What is being asked: Below are records; copy every line among them that contains the word "Rest".
--- Data to examine Enclosed Below ---
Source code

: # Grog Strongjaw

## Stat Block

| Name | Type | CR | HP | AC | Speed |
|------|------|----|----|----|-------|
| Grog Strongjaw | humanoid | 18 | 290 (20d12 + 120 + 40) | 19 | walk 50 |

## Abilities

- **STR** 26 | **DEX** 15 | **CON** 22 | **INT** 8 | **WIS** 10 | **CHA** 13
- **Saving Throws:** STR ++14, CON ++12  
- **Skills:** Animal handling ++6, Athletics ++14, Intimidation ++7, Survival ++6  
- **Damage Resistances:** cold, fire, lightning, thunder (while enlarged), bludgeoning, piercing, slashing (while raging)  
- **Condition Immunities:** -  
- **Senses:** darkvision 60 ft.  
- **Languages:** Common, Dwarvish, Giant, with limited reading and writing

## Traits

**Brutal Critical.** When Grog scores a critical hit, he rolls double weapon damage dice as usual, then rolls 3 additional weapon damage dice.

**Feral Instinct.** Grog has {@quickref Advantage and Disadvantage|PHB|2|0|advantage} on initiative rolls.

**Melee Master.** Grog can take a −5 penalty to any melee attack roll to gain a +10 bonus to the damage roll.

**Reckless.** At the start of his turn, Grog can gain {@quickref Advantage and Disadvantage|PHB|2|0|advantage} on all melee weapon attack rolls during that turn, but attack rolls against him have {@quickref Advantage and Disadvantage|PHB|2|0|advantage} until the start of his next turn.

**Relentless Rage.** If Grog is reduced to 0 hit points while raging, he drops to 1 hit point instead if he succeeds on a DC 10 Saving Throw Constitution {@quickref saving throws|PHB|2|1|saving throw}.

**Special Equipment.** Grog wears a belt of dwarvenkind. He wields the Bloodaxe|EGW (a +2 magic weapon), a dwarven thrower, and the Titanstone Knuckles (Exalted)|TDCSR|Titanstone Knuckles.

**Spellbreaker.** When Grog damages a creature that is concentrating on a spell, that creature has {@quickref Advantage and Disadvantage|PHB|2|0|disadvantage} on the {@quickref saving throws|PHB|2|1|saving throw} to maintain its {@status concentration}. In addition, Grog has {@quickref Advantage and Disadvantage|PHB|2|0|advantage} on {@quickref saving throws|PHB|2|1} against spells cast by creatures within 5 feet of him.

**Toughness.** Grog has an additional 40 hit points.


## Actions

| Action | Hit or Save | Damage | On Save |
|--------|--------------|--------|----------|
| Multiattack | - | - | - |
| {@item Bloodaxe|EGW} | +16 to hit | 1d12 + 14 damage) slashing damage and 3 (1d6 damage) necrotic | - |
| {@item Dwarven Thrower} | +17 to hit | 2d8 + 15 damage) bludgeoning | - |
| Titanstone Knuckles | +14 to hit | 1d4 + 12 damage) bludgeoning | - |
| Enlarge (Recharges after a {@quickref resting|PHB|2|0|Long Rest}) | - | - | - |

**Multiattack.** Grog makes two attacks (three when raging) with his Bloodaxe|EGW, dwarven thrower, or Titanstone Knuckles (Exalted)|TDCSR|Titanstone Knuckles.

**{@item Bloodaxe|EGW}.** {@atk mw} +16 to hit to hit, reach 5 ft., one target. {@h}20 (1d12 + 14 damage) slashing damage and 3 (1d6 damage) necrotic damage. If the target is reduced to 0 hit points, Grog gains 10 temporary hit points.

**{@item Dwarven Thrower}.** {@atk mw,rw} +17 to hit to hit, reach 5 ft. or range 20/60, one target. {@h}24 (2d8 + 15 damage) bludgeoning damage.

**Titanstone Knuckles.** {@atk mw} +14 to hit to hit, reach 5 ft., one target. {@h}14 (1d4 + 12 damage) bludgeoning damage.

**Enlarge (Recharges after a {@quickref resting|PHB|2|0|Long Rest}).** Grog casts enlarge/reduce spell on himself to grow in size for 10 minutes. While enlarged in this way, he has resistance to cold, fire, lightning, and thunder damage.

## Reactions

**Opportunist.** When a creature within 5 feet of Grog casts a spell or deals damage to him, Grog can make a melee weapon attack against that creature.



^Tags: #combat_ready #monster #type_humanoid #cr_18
--- End of Enclosed Data to examine ---
Exercise output:
| Enlarge (Recharges after a {@quickref resting|PHB|2|0|Long Rest}) | - | - | - |
**Enlarge (Recharges after a {@quickref resting|PHB|2|0|Long Rest}).** Grog casts enlarge/reduce spell on himself to grow in size for 10 minutes. While enlarged in this way, he has resistance to cold, fire, lightning, and thunder damage.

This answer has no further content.